● Exercise brief
Copy all lines below that use the word "Choose".

● Given data

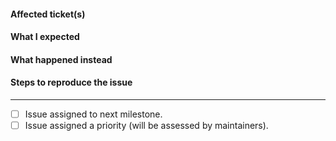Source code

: <!-- Thanks for contributing to this extension! Pick a clear title ("Order: Unable to refund") and proceed. -->

<!-- Please add a priority label if it applies:
--
Priority: CRITICAL
Most/all users of this product will be affected by this issue; completely broken/non-responsive site
--
Priority: High
A significant number of users will be affected in normal, entirely predictable usage
--
Priority: Low
One, or very few users of this product are affected; minor annoyance, minor visual change
--
Many: L
More than 3 separate requests about this.
-->

#### Affected ticket(s)

<!-- The ZenDesk tickets that are affected by this issue -->

#### What I expected

<!-- What you expected when performing the steps -->

#### What happened instead

<!-- What actual results you got -->

#### Steps to reproduce the issue

<!-- Please add detailed steps to reproduce the issue. Make sure it's reproducible locally. Other extensions should be deactivated and standard theme is used when reproducing the issue locally -->

<!--
PLEASE NOTE
- These comments won't show up when you submit the issue.
- Everything is optional, but try to add as many details as possible.
- Screenshot worth a thousand words, use screenshots if possible.
- If requesting a new feature, explain why you'd like to see it added.
- Please apply appropriate labels on the issue
-->


-------------------

- [ ] Issue assigned to next milestone.
- [ ] Issue assigned a priority (will be assessed by maintainers).
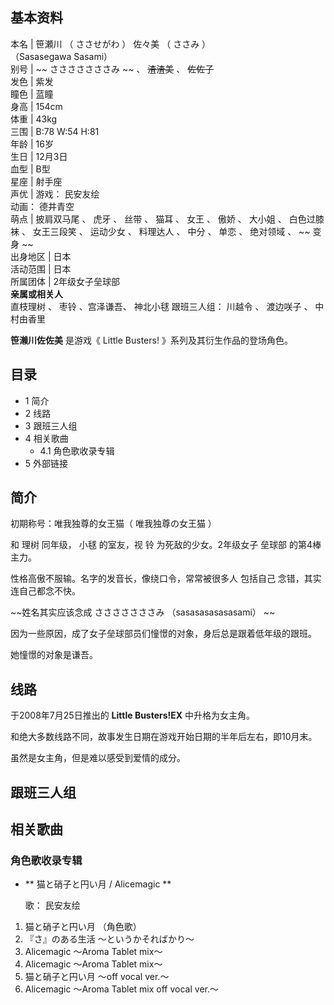 **基本资料**  
---  
本名  |  笹瀬川  （  ささせがわ  ）  佐々美  （  ささみ  ）    
（Sasasegawa Sasami）  
别号  |  ~~ さささささささみ  ~~ 、 ~~渣渣美~~ 、 ~~佐佐子~~  
发色  |  紫发   
瞳色  |  蓝瞳   
身高  |  154cm   
体重  |  43kg   
三围  |  B:78 W:54 H:81   
年龄  |  16岁   
生日  |  12月3日   
血型  |  B型   
星座  |  射手座   
声优  |  游戏：  民安友绘    
动画：  德井青空  
萌点  |  披肩双马尾  、  虎牙  、  丝带  、  猫耳  、  女王  、  傲娇  、  大小姐  、  白色过膝袜  、  女王三段笑  、  运动少女  、  料理达人  、  中分  、  单恋  、  绝对领域  、 ~~ 变身  ~~  
出身地区  |  日本   
活动范围  |  日本   
所属团体  |  2年级女子垒球部   
**亲属或相关人**  
直枝理树  、  枣铃  、宫泽谦吾、  神北小毬  跟班三人组：  川越令  、  渡边咲子  、  中村由香里  
  
**笹濑川佐佐美** 是游戏《  Little Busters!  》系列及其衍生作品的登场角色。

##  目录

  * 1  简介 
  * 2  线路 
  * 3  跟班三人组 
  * 4  相关歌曲 
    * 4.1  角色歌收录专辑 
  * 5  外部链接 

##  简介

初期称号：唯我独尊的女王猫（  唯我独尊の女王猫  ）

和  理树  同年级，  小毬  的室友，视  铃  为死敌的少女。2年级女子  垒球部  的第4棒主力。

性格高傲不服输。名字的发音长，像绕口令，常常被很多人  包括自己  念错，其实连自己都念不快。

~~姓名其实应该念成 さささささささみ  （sasasasasasasami） ~~

因为一些原因，成了女子垒球部员们憧憬的对象，身后总是跟着低年级的跟班。

她憧憬的对象是谦吾。

##  线路

于2008年7月25日推出的 **Little Busters!EX** 中升格为女主角。

和绝大多数线路不同，故事发生日期在游戏开始日期的半年后左右，即10月末。

虽然是女主角，但是难以感受到爱情的成分。

##  跟班三人组

##  相关歌曲

###  角色歌收录专辑

  * ** 猫と硝子と円い月  / Alicemagic **

     歌：  民安友绘 

  1. 猫と硝子と円い月  （角色歌） 
  2. 『さ』のある生活 ～というかそればかり～ 
  3. Alicemagic ～Aroma Tablet mix～ 
  4. Alicemagic ～Aroma Tablet mix～ 
  5. 猫と硝子と円い月  ～off vocal ver.～ 
  6. Alicemagic ～Aroma Tablet mix off vocal ver.～ 

  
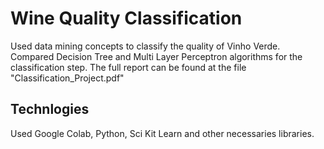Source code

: # Wine Quality Classification

Used data mining concepts to classify the quality of Vinho Verde. Compared Decision Tree and Multi Layer Perceptron algorithms for the classification step.
The full report can be found at the file "Classification_Project.pdf"

## Technlogies

Used Google Colab, Python, Sci Kit Learn and other necessaries libraries.
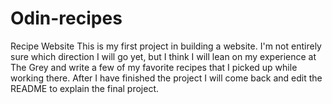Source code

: # Odin-recipes
Recipe Website
This is my first project in building a website.  I'm not entirely sure which direction I will go yet, but I think I will lean on my experience at The Grey and write a few of my favorite recipes that I picked up while working there.  After I have finished the project I will come back and edit the README to explain the final project.

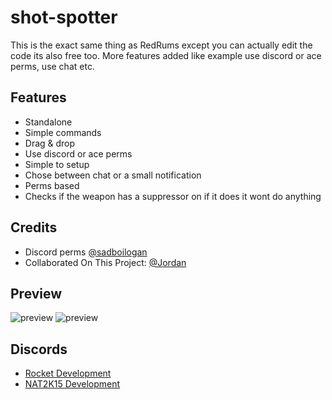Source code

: # shot-spotter
This is the exact same thing as RedRums except you can actually edit the code its also free too. More features added like example use discord or ace perms, use chat etc.

## Features
* Standalone
* Simple commands
* Drag & drop
* Use discord or ace perms
* Simple to setup
* Chose between chat or a small notification
* Perms based
* Checks if the weapon has a suppressor on if it does it wont do anything

## Credits
* Discord perms [@sadboilogan](https://github.com/sadboilogan)
* Collaborated On This Project: [@Jordan](https://github.com/Jordan2139)

## Preview
![preview](https://cdn.discordapp.com/attachments/846570792040267846/847357150778359818/unknown.png)
![preview](https://cdn.discordapp.com/attachments/846570792040267846/847357323727077397/unknown.png)


## Discords
* [Rocket Development](https://rocketdev.zone)
* [NAT2K15 Development](https://discord.gg/RquDVTfDwu)
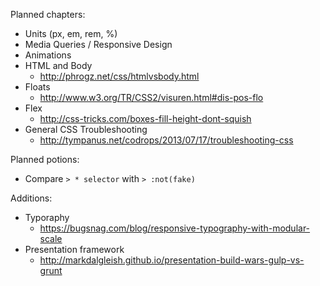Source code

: Planned chapters:

- Units (px, em, rem, %)
- Media Queries / Responsive Design
- Animations
- HTML and Body
    - http://phrogz.net/css/htmlvsbody.html
- Floats
    - http://www.w3.org/TR/CSS2/visuren.html#dis-pos-flo
- Flex
    - http://css-tricks.com/boxes-fill-height-dont-squish
- General CSS Troubleshooting
    - http://tympanus.net/codrops/2013/07/17/troubleshooting-css

Planned potions:
- Compare `> * selector` with `> :not(fake)`

Additions:

- Typoraphy
    - https://bugsnag.com/blog/responsive-typography-with-modular-scale
- Presentation framework
    - http://markdalgleish.github.io/presentation-build-wars-gulp-vs-grunt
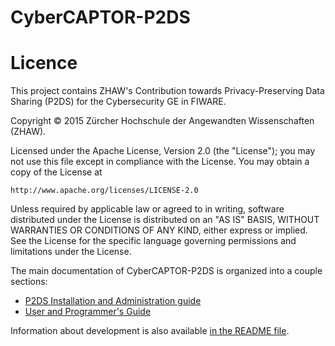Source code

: CyberCAPTOR-P2DS
====

# Licence

This project contains ZHAW's Contribution towards Privacy-Preserving
Data Sharing (P2DS) for the Cybersecurity GE in FIWARE.

Copyright &copy; 2015 Zürcher Hochschule der Angewandten Wissenschaften
(ZHAW).

Licensed under the Apache License, Version 2.0 (the "License");
you may not use this file except in compliance with the License.
You may obtain a copy of the License at

    http://www.apache.org/licenses/LICENSE-2.0

Unless required by applicable law or agreed to in writing, software
distributed under the License is distributed on an "AS IS" BASIS,
WITHOUT WARRANTIES OR CONDITIONS OF ANY KIND, either express or implied.
See the License for the specific language governing permissions and
limitations under the License.


The main documentation of CyberCAPTOR-P2DS is organized into a couple sections:

- [P2DS Installation and Administration guide](https://github.com/fiware-cybercaptor/cybercaptor-P2DS/blob/master/p2ds/docs/installation-guide.md)
- [User and Programmer's Guide](https://github.com/fiware-cybercaptor/cybercaptor-P2DS/blob/master/p2ds/docs/user-guide.md)

Information about development is also available [in the README file](https://github.com/fiware-cybercaptor/cybercaptor-P2DS/blob/master/p2ds/README.md).

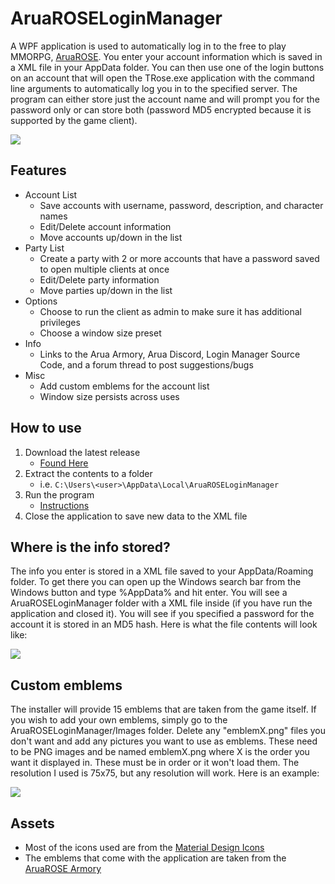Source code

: # AruaROSELoginManager
A WPF application is used to automatically log in to the free to play MMORPG, [AruaROSE](http://www.aruarose.com). You enter your account information which is saved in a XML file in your AppData folder. You can then use one of the login buttons on an account that will open the TRose.exe application with the command line arguments to automatically log you in to the specified server. The program can either store just the account name and will prompt you for the password only or can store both (password MD5 encrypted because it is supported by the game client).

![](https://i.imgur.com/rGP5n2f.png)

## Features
* Account List
    * Save accounts with username, password, description, and character names
	* Edit/Delete account information
	* Move accounts up/down in the list
* Party List
	* Create a party with 2 or more accounts that have a password saved to open multiple clients at once
	* Edit/Delete party information
	* Move parties up/down in the list
* Options
	* Choose to run the client as admin to make sure it has additional privileges
	* Choose a window size preset
* Info
	* Links to the Arua Armory, Arua Discord, Login Manager Source Code, and a forum thread to post suggestions/bugs
* Misc
	* Add custom emblems for the account list
	* Window size persists across uses

## How to use
1. Download the latest release
	+ [Found Here](https://github.com/xHergz/AruaROSELoginManager/releases/download/v2.0.0/v2-0-0.zip)
2. Extract the contents to a folder
    + i.e. `C:\Users\<user>\AppData\Local\AruaROSELoginManager`
3. Run the program
    + [Instructions](https://imgur.com/a/k31URBX)
4. Close the application to save new data to the XML file

## Where is the info stored?
The info you enter is stored in a XML file saved to your AppData/Roaming folder. To get there you can open up the Windows search bar from the Windows button and type %AppData% and hit enter. You will see a AruaROSELoginManager folder with a XML file inside (if you have run the application and closed it). You will see if you specified a password for the account it is stored in an MD5 hash. Here is what the file contents will look like:

![](https://i.imgur.com/m1iH5GV.png)

## Custom emblems
The installer will provide 15 emblems that are taken from the game itself. If you wish to add your own emblems, simply go to the AruaROSELoginManager/Images folder. Delete any "emblemX.png" files you don't want and add any pictures you want to use as emblems. These need to be PNG images and be named emblemX.png where X is the order you want it displayed in. These must be in order or it won't load them. The resolution I used is 75x75, but any resolution will work. Here is an example:

![](https://i.imgur.com/zQdC24Z.png)

## Assets
+ Most of the icons used are from the [Material Design Icons](https://material.io/resources/icons/?style=baseline)
+ The emblems that come with the application are taken from the [AruaROSE Armory](http://armory.aruarose.com)

<!-- Imgur album with the pictures: https://imgur.com/a/k31URBX -->
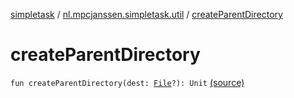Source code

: [simpletask](../index.md) / [nl.mpcjanssen.simpletask.util](index.md) / [createParentDirectory](.)

# createParentDirectory

`fun createParentDirectory(dest: `[`File`](http://docs.oracle.com/javase/6/docs/api/java/io/File.html)`?): Unit` [(source)](https://github.com/mpcjanssen/simpletask-android/blob/master/src/main/java/nl/mpcjanssen/simpletask/util/Util.kt#L131)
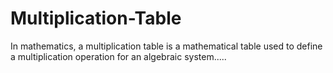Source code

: # Multiplication-Table
In mathematics, a multiplication table is a mathematical table used to define a multiplication operation for an algebraic system.....


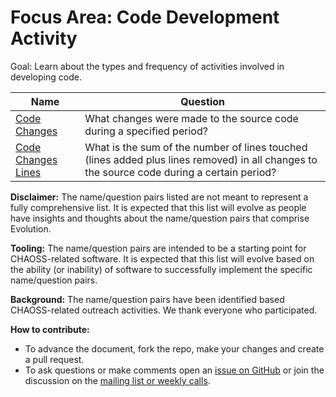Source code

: # Focus Area: Code Development Activity

Goal: Learn about the types and frequency of activities involved in developing code.

Name | Question
--- | ---
[Code Changes](Code_Changes.md) | What changes were made to the source code during a specified period?
[Code Changes Lines](Code_Changes_Lines.md) | What is the sum of the number of lines touched (lines added plus lines removed) in all changes to the source code during a certain period?

**Disclaimer:**
The name/question pairs listed are not meant to represent a fully comprehensive list. It is expected that this list will evolve as people have insights and thoughts about the name/question pairs that comprise Evolution.

**Tooling:**
The name/question pairs are intended to be a starting point for CHAOSS-related software. It is expected that this list will evolve based on the ability (or inability) of software to successfully implement the specific name/question pairs.

**Background:**
The name/question pairs have been identified based CHAOSS-related outreach activities. We thank everyone who participated.

**How to contribute:**
- To advance the document, fork the repo, make your changes and create a pull request.
- To ask questions or make comments open an [issue on GitHub][issue] or join the discussion on the [mailing list or weekly calls](https://chaoss.community/participate/).

[issue]: https://github.com/chaoss/evolution/issues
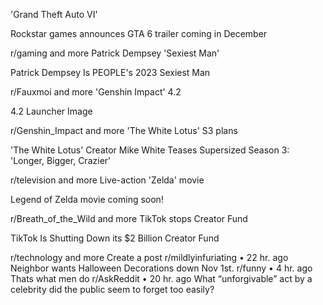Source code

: 'Grand Theft Auto VI'

Rockstar games announces GTA 6 trailer coming in December

r/gaming
and more
Patrick Dempsey 'Sexiest Man'

Patrick Dempsey Is PEOPLE's 2023 Sexiest Man

r/Fauxmoi
and more
'Genshin Impact' 4.2

4.2 Launcher Image

r/Genshin_Impact
and more
'The White Lotus' S3 plans

'The White Lotus' Creator Mike White Teases Supersized Season 3: 'Longer, Bigger, Crazier'

r/television
and more
Live-action 'Zelda' movie

Legend of Zelda movie coming soon!

r/Breath_of_the_Wild
and more
TikTok stops Creator Fund

TikTok Is Shutting Down its $2 Billion Creator Fund

r/technology
and more
Create a post
r/mildlyinfuriating
•
22 hr. ago
Neighbor wants Halloween Decorations down Nov 1st.
r/funny
•
4 hr. ago
Thats what men do
r/AskReddit
•
20 hr. ago
What “unforgivable” act by a celebrity did the public seem to forget too easily?
 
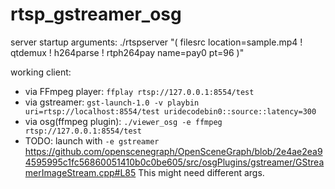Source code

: # rtsp_gstreamer_osg

server startup arguments:
./rtspserver "( filesrc location=sample.mp4 ! qtdemux ! h264parse ! rtph264pay name=pay0 pt=96 )"

working client:
- via FFmpeg player: `ffplay rtsp://127.0.0.1:8554/test`
- via gstreamer: `gst-launch-1.0 -v playbin uri=rtsp://localhost:8554/test uridecodebin0::source::latency=300`
- via osg(ffmpeg plugin): `./viewer_osg -e ffmpeg rtsp://127.0.0.1:8554/test`
- TODO: launch with `-e gstreamer`\
https://github.com/openscenegraph/OpenSceneGraph/blob/2e4ae2ea94595995c1fc56860051410b0c0be605/src/osgPlugins/gstreamer/GStreamerImageStream.cpp#L85
This might need different args.
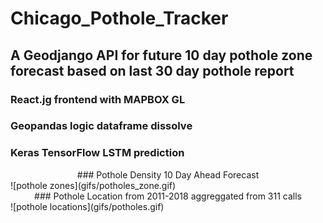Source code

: # Chicago_Pothole_Tracker

## A Geodjango API for future 10 day pothole zone forecast based on last 30 day pothole report

### React.jg frontend with MAPBOX GL

### Geopandas logic dataframe dissolve

### Keras TensorFlow LSTM prediction


<div align="center">### Pothole Density 10 Day Ahead Forecast</div>
![pothole zones](gifs/potholes_zone.gif)


<div align="center">### Pothole Location from 2011-2018 aggreggated from 311 calls</div>
![pothole locations](gifs/potholes.gif)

● Answer space
	* Choose to run the client as admin to make sure it has additional privileges
	* Choose a window size preset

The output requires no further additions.